**EXERCISE DETAILS:** In your copy, leave out the pictures; write out all the data exactly.

**RECORDS FOR PROCESSING:**
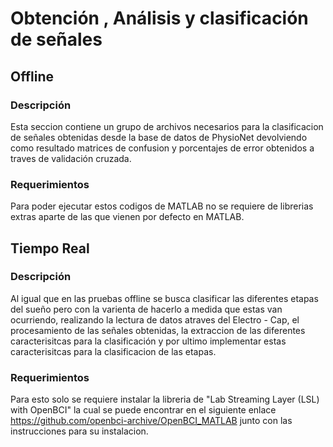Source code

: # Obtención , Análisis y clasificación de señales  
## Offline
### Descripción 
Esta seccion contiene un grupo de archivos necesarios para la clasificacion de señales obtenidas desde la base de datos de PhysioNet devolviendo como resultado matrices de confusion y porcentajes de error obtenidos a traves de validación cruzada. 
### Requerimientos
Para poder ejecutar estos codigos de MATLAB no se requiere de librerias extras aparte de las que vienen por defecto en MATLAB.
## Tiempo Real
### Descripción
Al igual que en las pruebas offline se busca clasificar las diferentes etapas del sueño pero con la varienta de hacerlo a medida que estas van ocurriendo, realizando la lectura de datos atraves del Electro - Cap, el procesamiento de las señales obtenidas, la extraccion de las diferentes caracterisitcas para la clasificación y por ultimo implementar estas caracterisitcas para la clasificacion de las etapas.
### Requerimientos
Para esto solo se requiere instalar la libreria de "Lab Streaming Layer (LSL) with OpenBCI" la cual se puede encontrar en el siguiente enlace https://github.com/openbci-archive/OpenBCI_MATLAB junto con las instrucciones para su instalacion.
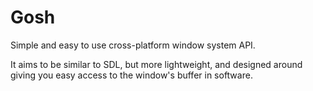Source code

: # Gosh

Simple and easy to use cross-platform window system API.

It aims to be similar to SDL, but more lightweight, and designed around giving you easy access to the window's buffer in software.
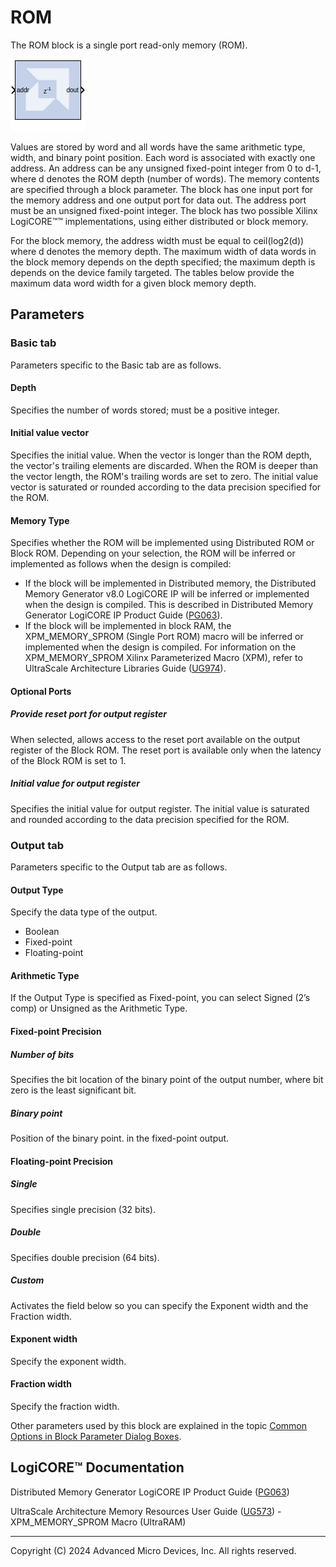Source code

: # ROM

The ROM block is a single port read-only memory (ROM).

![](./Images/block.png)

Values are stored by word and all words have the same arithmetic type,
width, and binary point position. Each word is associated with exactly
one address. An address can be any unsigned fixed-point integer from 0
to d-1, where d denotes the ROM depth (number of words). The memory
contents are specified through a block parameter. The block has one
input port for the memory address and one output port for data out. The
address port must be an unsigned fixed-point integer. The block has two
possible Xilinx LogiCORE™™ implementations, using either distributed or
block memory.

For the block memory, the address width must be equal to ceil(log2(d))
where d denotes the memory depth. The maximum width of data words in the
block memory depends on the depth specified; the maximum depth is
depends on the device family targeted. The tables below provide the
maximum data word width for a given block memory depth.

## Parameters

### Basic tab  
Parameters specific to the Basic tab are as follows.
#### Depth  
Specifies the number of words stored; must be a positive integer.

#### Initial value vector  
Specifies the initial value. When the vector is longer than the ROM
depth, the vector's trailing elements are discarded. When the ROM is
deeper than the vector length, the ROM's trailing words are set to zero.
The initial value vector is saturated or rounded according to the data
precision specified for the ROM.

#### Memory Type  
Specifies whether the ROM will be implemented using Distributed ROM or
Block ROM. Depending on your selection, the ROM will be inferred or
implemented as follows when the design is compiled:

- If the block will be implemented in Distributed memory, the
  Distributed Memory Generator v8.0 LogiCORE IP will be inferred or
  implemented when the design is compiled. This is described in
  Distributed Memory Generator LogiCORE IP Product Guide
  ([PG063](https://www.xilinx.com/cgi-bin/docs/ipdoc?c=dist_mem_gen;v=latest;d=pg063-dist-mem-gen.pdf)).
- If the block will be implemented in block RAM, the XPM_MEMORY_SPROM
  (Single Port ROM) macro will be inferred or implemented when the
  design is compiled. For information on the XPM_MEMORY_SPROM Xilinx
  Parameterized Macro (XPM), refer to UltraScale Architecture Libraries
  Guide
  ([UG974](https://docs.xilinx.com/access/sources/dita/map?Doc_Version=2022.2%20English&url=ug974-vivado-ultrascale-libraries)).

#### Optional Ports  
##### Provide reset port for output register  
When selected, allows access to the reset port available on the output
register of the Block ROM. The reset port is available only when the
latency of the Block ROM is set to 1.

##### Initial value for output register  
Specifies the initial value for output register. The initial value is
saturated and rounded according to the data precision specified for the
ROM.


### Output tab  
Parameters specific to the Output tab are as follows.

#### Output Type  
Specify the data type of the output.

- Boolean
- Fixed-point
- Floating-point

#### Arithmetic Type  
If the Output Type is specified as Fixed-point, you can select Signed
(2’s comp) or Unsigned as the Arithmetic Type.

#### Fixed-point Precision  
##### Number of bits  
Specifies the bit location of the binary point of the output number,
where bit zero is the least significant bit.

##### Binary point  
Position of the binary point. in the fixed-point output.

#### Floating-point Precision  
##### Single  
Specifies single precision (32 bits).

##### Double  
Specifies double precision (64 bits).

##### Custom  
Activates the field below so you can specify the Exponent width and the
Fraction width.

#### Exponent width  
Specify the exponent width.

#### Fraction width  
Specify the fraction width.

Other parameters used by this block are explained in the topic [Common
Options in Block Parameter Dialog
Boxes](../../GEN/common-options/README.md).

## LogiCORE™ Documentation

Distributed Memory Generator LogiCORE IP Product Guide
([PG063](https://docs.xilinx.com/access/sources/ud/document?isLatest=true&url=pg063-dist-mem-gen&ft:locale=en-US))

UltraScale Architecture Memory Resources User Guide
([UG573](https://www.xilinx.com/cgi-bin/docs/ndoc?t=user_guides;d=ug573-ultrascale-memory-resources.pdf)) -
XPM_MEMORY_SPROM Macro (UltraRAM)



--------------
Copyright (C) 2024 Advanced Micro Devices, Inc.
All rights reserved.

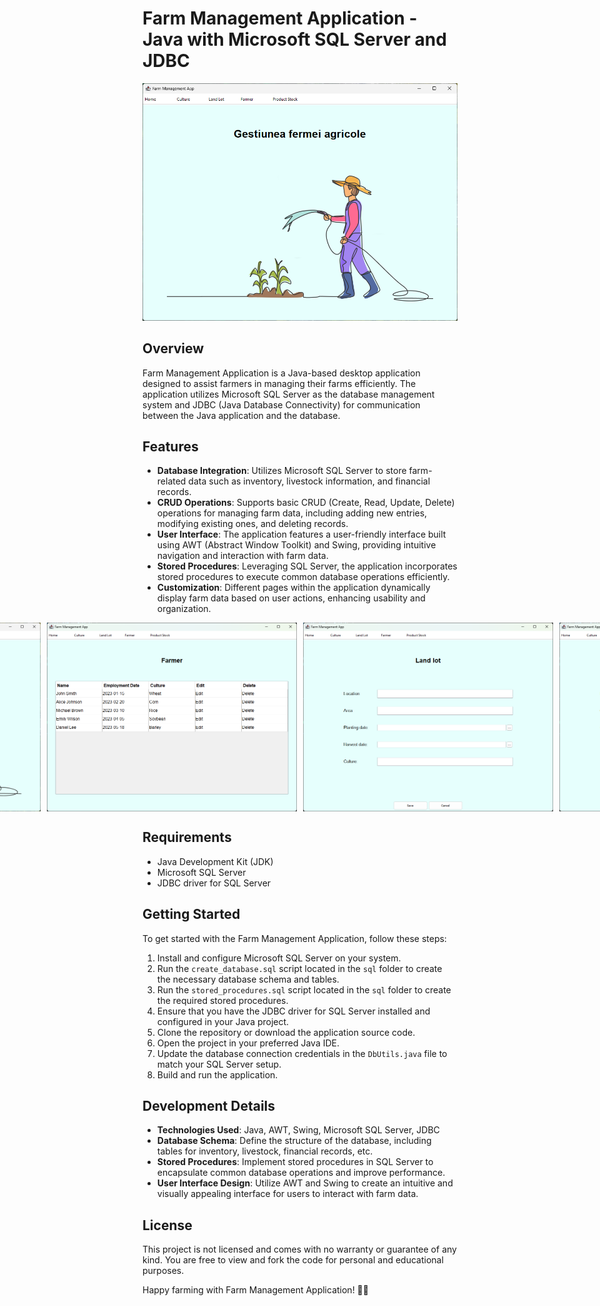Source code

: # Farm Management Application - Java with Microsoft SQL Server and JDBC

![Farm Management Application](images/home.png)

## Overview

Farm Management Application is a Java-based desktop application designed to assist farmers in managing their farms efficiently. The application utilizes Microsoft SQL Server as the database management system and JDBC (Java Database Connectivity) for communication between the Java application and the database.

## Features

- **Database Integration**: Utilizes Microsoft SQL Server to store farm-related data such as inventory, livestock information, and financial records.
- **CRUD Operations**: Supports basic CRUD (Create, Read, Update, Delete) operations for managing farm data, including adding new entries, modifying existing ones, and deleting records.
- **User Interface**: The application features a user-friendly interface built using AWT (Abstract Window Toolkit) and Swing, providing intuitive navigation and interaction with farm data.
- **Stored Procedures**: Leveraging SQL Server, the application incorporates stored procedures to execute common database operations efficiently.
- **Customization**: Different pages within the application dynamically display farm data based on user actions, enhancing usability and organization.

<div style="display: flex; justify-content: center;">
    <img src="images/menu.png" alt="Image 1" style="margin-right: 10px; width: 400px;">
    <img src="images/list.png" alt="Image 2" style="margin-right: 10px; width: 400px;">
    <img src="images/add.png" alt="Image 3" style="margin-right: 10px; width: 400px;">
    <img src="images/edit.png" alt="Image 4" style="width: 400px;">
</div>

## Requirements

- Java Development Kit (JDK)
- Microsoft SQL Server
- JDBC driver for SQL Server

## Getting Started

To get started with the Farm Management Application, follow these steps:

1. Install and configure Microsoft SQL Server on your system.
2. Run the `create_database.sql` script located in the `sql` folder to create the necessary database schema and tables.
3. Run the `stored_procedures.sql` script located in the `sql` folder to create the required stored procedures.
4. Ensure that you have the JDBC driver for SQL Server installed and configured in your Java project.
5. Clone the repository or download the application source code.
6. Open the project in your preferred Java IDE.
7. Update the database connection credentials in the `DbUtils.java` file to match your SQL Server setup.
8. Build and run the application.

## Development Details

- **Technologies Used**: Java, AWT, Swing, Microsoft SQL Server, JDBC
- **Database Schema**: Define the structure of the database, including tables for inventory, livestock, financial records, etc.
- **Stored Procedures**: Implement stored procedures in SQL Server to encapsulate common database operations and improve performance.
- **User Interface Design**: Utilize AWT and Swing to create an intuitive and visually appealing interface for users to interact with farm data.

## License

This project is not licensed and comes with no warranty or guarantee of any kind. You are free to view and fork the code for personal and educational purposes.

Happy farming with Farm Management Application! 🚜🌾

**FINISHED TASK:**
Source code

: # Obtención , Análisis y clasificación de señales  
## Offline
### Descripción 
Esta seccion contiene un grupo de archivos necesarios para la clasificacion de señales obtenidas desde la base de datos de PhysioNet devolviendo como resultado matrices de confusion y porcentajes de error obtenidos a traves de validación cruzada. 
### Requerimientos
Para poder ejecutar estos codigos de MATLAB no se requiere de librerias extras aparte de las que vienen por defecto en MATLAB.
## Tiempo Real
### Descripción
Al igual que en las pruebas offline se busca clasificar las diferentes etapas del sueño pero con la varienta de hacerlo a medida que estas van ocurriendo, realizando la lectura de datos atraves del Electro - Cap, el procesamiento de las señales obtenidas, la extraccion de las diferentes caracterisitcas para la clasificación y por ultimo implementar estas caracterisitcas para la clasificacion de las etapas.
### Requerimientos
Para esto solo se requiere instalar la libreria de "Lab Streaming Layer (LSL) with OpenBCI" la cual se puede encontrar en el siguiente enlace https://github.com/openbci-archive/OpenBCI_MATLAB junto con las instrucciones para su instalacion.
Source code

: # Gosh

Simple and easy to use cross-platform window system API.

It aims to be similar to SDL, but more lightweight, and designed around giving you easy access to the window's buffer in software.
Source code

: # ROM

The ROM block is a single port read-only memory (ROM).

![](./Images/block.png)

Values are stored by word and all words have the same arithmetic type,
width, and binary point position. Each word is associated with exactly
one address. An address can be any unsigned fixed-point integer from 0
to d-1, where d denotes the ROM depth (number of words). The memory
contents are specified through a block parameter. The block has one
input port for the memory address and one output port for data out. The
address port must be an unsigned fixed-point integer. The block has two
possible Xilinx LogiCORE™™ implementations, using either distributed or
block memory.

For the block memory, the address width must be equal to ceil(log2(d))
where d denotes the memory depth. The maximum width of data words in the
block memory depends on the depth specified; the maximum depth is
depends on the device family targeted. The tables below provide the
maximum data word width for a given block memory depth.

## Parameters

### Basic tab  
Parameters specific to the Basic tab are as follows.
#### Depth  
Specifies the number of words stored; must be a positive integer.

#### Initial value vector  
Specifies the initial value. When the vector is longer than the ROM
depth, the vector's trailing elements are discarded. When the ROM is
deeper than the vector length, the ROM's trailing words are set to zero.
The initial value vector is saturated or rounded according to the data
precision specified for the ROM.

#### Memory Type  
Specifies whether the ROM will be implemented using Distributed ROM or
Block ROM. Depending on your selection, the ROM will be inferred or
implemented as follows when the design is compiled:

- If the block will be implemented in Distributed memory, the
  Distributed Memory Generator v8.0 LogiCORE IP will be inferred or
  implemented when the design is compiled. This is described in
  Distributed Memory Generator LogiCORE IP Product Guide
  ([PG063](https://www.xilinx.com/cgi-bin/docs/ipdoc?c=dist_mem_gen;v=latest;d=pg063-dist-mem-gen.pdf)).
- If the block will be implemented in block RAM, the XPM_MEMORY_SPROM
  (Single Port ROM) macro will be inferred or implemented when the
  design is compiled. For information on the XPM_MEMORY_SPROM Xilinx
  Parameterized Macro (XPM), refer to UltraScale Architecture Libraries
  Guide
  ([UG974](https://docs.xilinx.com/access/sources/dita/map?Doc_Version=2022.2%20English&url=ug974-vivado-ultrascale-libraries)).

#### Optional Ports  
##### Provide reset port for output register  
When selected, allows access to the reset port available on the output
register of the Block ROM. The reset port is available only when the
latency of the Block ROM is set to 1.

##### Initial value for output register  
Specifies the initial value for output register. The initial value is
saturated and rounded according to the data precision specified for the
ROM.


### Output tab  
Parameters specific to the Output tab are as follows.

#### Output Type  
Specify the data type of the output.

- Boolean
- Fixed-point
- Floating-point

#### Arithmetic Type  
If the Output Type is specified as Fixed-point, you can select Signed
(2’s comp) or Unsigned as the Arithmetic Type.

#### Fixed-point Precision  
##### Number of bits  
Specifies the bit location of the binary point of the output number,
where bit zero is the least significant bit.

##### Binary point  
Position of the binary point. in the fixed-point output.

#### Floating-point Precision  
##### Single  
Specifies single precision (32 bits).

##### Double  
Specifies double precision (64 bits).

##### Custom  
Activates the field below so you can specify the Exponent width and the
Fraction width.

#### Exponent width  
Specify the exponent width.

#### Fraction width  
Specify the fraction width.

Other parameters used by this block are explained in the topic [Common
Options in Block Parameter Dialog
Boxes](../../GEN/common-options/README.md).

## LogiCORE™ Documentation

Distributed Memory Generator LogiCORE IP Product Guide
([PG063](https://docs.xilinx.com/access/sources/ud/document?isLatest=true&url=pg063-dist-mem-gen&ft:locale=en-US))

UltraScale Architecture Memory Resources User Guide
([UG573](https://www.xilinx.com/cgi-bin/docs/ndoc?t=user_guides;d=ug573-ultrascale-memory-resources.pdf)) -
XPM_MEMORY_SPROM Macro (UltraRAM)



--------------
Copyright (C) 2024 Advanced Micro Devices, Inc.
All rights reserved.

Source code

: # Farm Management Application - Java with Microsoft SQL Server and JDBC

![Farm Management Application](images/home.png)

## Overview

Farm Management Application is a Java-based desktop application designed to assist farmers in managing their farms efficiently. The application utilizes Microsoft SQL Server as the database management system and JDBC (Java Database Connectivity) for communication between the Java application and the database.

## Features

- **Database Integration**: Utilizes Microsoft SQL Server to store farm-related data such as inventory, livestock information, and financial records.
- **CRUD Operations**: Supports basic CRUD (Create, Read, Update, Delete) operations for managing farm data, including adding new entries, modifying existing ones, and deleting records.
- **User Interface**: The application features a user-friendly interface built using AWT (Abstract Window Toolkit) and Swing, providing intuitive navigation and interaction with farm data.
- **Stored Procedures**: Leveraging SQL Server, the application incorporates stored procedures to execute common database operations efficiently.
- **Customization**: Different pages within the application dynamically display farm data based on user actions, enhancing usability and organization.

<div style="display: flex; justify-content: center;">
    <img src="images/menu.png" alt="Image 1" style="margin-right: 10px; width: 400px;">
    <img src="images/list.png" alt="Image 2" style="margin-right: 10px; width: 400px;">
    <img src="images/add.png" alt="Image 3" style="margin-right: 10px; width: 400px;">
    <img src="images/edit.png" alt="Image 4" style="width: 400px;">
</div>

## Requirements

- Java Development Kit (JDK)
- Microsoft SQL Server
- JDBC driver for SQL Server

## Getting Started

To get started with the Farm Management Application, follow these steps:

1. Install and configure Microsoft SQL Server on your system.
2. Run the `create_database.sql` script located in the `sql` folder to create the necessary database schema and tables.
3. Run the `stored_procedures.sql` script located in the `sql` folder to create the required stored procedures.
4. Ensure that you have the JDBC driver for SQL Server installed and configured in your Java project.
5. Clone the repository or download the application source code.
6. Open the project in your preferred Java IDE.
7. Update the database connection credentials in the `DbUtils.java` file to match your SQL Server setup.
8. Build and run the application.

## Development Details

- **Technologies Used**: Java, AWT, Swing, Microsoft SQL Server, JDBC
- **Database Schema**: Define the structure of the database, including tables for inventory, livestock, financial records, etc.
- **Stored Procedures**: Implement stored procedures in SQL Server to encapsulate common database operations and improve performance.
- **User Interface Design**: Utilize AWT and Swing to create an intuitive and visually appealing interface for users to interact with farm data.

## License

This project is not licensed and comes with no warranty or guarantee of any kind. You are free to view and fork the code for personal and educational purposes.

Happy farming with Farm Management Application! 🚜🌾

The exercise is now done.